FW: MQ Channel Production Issue

Woodcox, Janice Engle (DIS) Mon, 15 Mar 2004 10:15:56 -0800

Title: Message

Excellent! Thank you again :-)

=========== Janice (Engle) Woodcox ===================
Department of Information Services / Computer Services Division
s/390 Customer Technical Support
Help Desk Phone: 360-753-2454
Direct Line: 360-902-3102
[EMAIL PROTECTED]
Group Web Site: http://sww.wa.gov/dis/csd_ctss/
=====================================================

-----Original Message-----
From: Potkay, Peter M (PLC, IT) [mailto:[EMAIL PROTECTED]
Sent: Monday, March 15, 2004 9:52 AM
To: [EMAIL PROTECTED]
Subject: Re: MQ Channel Production Issue

No, these are different animals completely.
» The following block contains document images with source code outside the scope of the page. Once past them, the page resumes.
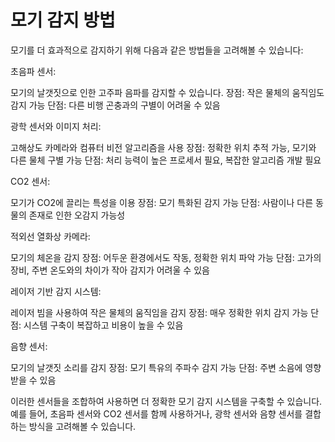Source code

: # 모기 감지 방법

모기를 더 효과적으로 감지하기 위해 다음과 같은 방법들을 고려해볼 수 있습니다:

초음파 센서:

모기의 날갯짓으로 인한 고주파 음파를 감지할 수 있습니다.
장점: 작은 물체의 움직임도 감지 가능
단점: 다른 비행 곤충과의 구별이 어려울 수 있음


광학 센서와 이미지 처리:

고해상도 카메라와 컴퓨터 비전 알고리즘을 사용
장점: 정확한 위치 추적 가능, 모기와 다른 물체 구별 가능
단점: 처리 능력이 높은 프로세서 필요, 복잡한 알고리즘 개발 필요


CO2 센서:

모기가 CO2에 끌리는 특성을 이용
장점: 모기 특화된 감지 가능
단점: 사람이나 다른 동물의 존재로 인한 오감지 가능성


적외선 열화상 카메라:

모기의 체온을 감지
장점: 어두운 환경에서도 작동, 정확한 위치 파악 가능
단점: 고가의 장비, 주변 온도와의 차이가 작아 감지가 어려울 수 있음


레이저 기반 감지 시스템:

레이저 빔을 사용하여 작은 물체의 움직임을 감지
장점: 매우 정확한 위치 감지 가능
단점: 시스템 구축이 복잡하고 비용이 높을 수 있음


음향 센서:

모기의 날갯짓 소리를 감지
장점: 모기 특유의 주파수 감지 가능
단점: 주변 소음에 영향받을 수 있음



이러한 센서들을 조합하여 사용하면 더 정확한 모기 감지 시스템을 구축할 수 있습니다. 예를 들어, 초음파 센서와 CO2 센서를 함께 사용하거나, 광학 센서와 음향 센서를 결합하는 방식을 고려해볼 수 있습니다.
They are not going to effect your original problem at all.

Please take a look at the Intercommunication Manual:

http://publibfp.boulder.ibm.com/epubs/html/csqzae08/csqzae08tfrm.htm

Chapter 6.

Rather then me rehashing the manual, take a look here and let me know if you have more specific questions for these 2 parameters.

Basically, the higher you make BATCHINT, the longer your channel will hold back messages before committing them at the receiving side (but is saves CPU cycles on a per message basis, since you are not constantly committing). I use 0 for my BATCHINT, since I value speed of overall messaging more.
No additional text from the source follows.